Prompt Cheatsheet (1/2)

A — Wireframes & KPIs

Act as a visualization TA. Given columns date,country,metric,value, propose 3 dashboard wireframes (KPI strip + main trend + small multiples). Output: titles, annotation ideas, and accessibility notes.

B — Tidy & Validate (already done with the synthetic data)

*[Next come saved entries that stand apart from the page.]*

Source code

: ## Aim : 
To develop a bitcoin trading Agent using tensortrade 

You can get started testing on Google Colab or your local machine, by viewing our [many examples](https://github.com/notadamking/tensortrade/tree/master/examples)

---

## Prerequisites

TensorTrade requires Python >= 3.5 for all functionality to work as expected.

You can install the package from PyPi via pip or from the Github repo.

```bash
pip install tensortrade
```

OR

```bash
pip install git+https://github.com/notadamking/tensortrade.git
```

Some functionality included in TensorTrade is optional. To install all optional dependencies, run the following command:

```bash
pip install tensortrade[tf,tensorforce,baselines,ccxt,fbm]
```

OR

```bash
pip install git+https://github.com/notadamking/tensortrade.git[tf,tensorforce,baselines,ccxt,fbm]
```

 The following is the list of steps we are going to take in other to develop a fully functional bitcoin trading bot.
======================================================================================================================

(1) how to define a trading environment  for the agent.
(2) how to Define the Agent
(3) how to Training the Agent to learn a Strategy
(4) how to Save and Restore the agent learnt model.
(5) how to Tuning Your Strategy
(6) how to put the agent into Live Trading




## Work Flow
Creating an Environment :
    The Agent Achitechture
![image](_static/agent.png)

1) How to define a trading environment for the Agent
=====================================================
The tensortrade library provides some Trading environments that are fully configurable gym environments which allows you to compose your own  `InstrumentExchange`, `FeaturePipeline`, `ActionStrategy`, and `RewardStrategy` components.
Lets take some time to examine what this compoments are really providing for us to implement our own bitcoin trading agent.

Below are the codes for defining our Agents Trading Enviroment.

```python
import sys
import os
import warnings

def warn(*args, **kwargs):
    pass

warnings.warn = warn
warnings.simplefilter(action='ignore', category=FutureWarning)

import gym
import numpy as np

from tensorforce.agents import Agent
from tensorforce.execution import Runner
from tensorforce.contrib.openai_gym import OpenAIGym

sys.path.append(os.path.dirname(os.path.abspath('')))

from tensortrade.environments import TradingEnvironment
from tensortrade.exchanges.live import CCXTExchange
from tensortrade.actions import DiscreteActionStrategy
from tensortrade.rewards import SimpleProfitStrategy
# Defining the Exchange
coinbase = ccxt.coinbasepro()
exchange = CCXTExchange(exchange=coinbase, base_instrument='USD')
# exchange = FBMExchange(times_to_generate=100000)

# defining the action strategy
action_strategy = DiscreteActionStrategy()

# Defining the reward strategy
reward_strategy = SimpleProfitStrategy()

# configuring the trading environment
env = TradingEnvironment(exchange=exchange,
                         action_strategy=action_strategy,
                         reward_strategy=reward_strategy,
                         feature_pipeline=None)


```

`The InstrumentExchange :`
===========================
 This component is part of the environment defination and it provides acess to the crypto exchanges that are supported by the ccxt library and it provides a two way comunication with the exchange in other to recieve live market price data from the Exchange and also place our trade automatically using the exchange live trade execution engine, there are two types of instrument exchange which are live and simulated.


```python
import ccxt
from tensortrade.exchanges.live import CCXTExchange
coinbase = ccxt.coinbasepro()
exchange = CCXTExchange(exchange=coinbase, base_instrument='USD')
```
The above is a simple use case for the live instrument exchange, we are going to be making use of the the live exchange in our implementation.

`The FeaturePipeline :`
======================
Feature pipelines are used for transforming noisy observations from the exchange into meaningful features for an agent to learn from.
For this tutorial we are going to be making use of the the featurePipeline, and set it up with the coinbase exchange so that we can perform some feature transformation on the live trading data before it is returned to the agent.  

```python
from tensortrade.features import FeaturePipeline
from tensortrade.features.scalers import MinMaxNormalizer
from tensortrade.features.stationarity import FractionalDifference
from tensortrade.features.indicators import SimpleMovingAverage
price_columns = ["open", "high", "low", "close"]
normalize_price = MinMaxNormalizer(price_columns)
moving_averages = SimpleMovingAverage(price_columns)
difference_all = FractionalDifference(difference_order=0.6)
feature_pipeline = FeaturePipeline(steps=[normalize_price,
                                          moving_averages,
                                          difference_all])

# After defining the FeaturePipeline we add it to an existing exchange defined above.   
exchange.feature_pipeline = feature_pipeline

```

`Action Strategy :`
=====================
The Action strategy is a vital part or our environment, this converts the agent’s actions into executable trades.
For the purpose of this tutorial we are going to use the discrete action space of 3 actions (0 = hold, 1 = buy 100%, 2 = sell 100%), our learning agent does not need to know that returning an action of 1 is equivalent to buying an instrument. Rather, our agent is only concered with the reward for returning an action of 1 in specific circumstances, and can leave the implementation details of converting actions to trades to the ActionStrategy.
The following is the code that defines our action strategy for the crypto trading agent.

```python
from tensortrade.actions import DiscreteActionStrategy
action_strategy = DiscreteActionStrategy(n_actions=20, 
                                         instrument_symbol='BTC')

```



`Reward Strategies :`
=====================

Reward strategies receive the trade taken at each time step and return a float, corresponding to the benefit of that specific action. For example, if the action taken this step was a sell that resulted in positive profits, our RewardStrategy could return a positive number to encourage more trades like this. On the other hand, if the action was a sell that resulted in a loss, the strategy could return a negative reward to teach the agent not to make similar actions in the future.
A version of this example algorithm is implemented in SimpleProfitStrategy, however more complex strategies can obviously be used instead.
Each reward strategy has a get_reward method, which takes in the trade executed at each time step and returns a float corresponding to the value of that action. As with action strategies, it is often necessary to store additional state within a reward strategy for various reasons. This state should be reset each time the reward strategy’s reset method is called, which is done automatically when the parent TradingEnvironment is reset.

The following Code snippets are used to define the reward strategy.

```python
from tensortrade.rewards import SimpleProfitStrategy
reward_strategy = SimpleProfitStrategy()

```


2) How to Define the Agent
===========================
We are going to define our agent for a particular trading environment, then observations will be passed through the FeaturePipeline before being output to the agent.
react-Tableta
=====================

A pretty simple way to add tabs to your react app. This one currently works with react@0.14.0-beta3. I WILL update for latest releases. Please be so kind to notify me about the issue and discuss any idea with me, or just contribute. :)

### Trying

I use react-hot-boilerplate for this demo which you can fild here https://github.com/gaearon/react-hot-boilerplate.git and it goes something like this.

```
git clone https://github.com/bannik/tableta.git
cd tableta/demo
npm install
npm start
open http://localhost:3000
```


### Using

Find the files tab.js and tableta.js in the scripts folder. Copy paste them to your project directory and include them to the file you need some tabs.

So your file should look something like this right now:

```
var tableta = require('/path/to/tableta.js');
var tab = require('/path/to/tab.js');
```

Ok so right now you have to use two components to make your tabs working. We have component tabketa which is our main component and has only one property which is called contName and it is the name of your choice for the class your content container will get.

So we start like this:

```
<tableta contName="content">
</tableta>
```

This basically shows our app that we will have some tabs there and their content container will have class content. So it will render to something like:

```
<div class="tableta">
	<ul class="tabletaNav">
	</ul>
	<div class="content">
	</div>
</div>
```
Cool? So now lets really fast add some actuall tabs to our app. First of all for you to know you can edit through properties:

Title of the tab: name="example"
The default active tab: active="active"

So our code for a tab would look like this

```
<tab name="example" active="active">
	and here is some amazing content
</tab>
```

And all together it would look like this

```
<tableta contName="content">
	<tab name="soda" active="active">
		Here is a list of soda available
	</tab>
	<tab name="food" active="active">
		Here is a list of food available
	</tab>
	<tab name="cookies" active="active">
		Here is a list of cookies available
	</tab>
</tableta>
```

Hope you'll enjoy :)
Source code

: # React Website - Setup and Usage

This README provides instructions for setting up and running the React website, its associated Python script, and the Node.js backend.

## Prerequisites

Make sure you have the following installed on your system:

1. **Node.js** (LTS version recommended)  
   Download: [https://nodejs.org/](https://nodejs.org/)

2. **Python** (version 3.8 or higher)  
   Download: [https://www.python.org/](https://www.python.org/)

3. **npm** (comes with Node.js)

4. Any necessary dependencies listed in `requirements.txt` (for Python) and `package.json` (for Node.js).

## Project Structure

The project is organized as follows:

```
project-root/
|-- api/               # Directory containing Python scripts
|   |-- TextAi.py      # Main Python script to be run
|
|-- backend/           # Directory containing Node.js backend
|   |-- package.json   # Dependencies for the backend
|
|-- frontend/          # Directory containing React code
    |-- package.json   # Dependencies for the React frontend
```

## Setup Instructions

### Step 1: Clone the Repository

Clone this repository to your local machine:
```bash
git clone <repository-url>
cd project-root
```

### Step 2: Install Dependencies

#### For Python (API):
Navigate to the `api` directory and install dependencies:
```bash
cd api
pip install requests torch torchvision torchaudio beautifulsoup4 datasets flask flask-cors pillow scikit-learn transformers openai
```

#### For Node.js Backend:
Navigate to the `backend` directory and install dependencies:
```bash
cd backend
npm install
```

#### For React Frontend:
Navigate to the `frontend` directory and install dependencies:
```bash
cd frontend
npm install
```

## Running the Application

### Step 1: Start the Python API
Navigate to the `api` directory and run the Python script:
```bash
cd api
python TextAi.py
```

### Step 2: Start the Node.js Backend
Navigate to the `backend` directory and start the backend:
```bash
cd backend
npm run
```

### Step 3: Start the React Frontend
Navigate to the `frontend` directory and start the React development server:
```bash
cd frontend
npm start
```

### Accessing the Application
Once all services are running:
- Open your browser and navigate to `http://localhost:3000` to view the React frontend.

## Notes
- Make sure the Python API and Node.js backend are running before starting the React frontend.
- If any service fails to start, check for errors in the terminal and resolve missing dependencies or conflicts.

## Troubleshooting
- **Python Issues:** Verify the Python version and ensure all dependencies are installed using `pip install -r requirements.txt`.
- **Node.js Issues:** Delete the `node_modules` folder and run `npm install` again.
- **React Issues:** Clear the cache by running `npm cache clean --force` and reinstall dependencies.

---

Write code to: (1) coerce month‑end dates, (2) detect duplicates on (date,country,metric), (3) export data/golden.parquet, and (4) print a concise validation summary.

Prompt Cheatsheet (2/2)

C — Chart Critique

Given this code + chart description, propose 3 concrete improvements (titles/scales/labels) and show the revised code.

D — App Scaffold

Generate a one‑page Streamlit/Shiny app with country & metric selectors, a KPI card (last value + YoY%), main chart, and a download button. Keep it minimal and fast.

E — Publication Audit

Audit the chart/app against this checklist (titles, axes/units, color‑blind safety, footnotes, last updated). Return exact fixes (code + text) and a 2‑sentence executive summary.

Tidy & Validate — Python

# python/tidy.py
import pandas as pd, numpy as np, os
os.makedirs("data", exist_ok=True)

# Try to load; otherwise create synthetic fallback
try:
    df = pd.read_parquet("data/golden.parquet")
except Exception:
    dates = pd.period_range("2019-01", "2025-06", freq="M").to_timestamp("M")
    countries = ["CH","FR","DE"]
    rng = np.random.default_rng(0)
    rows = []
    for c in countries:
        base = 100 + rng.normal(0,1)
        price = base + np.cumsum(rng.normal(0,1,len(dates))) + 0.15*np.arange(len(dates))
        cpi   = 100 + np.cumsum(np.clip(rng.normal(0,0.3,len(dates)), -0.2, 0.8))
        rows += [(d,c,"price",p) for d,p in zip(dates,price)]
        rows += [(d,c,"cpi",v) for d,v in zip(dates,cpi)]
    df = pd.DataFrame(rows, columns=["date","country","metric","value"])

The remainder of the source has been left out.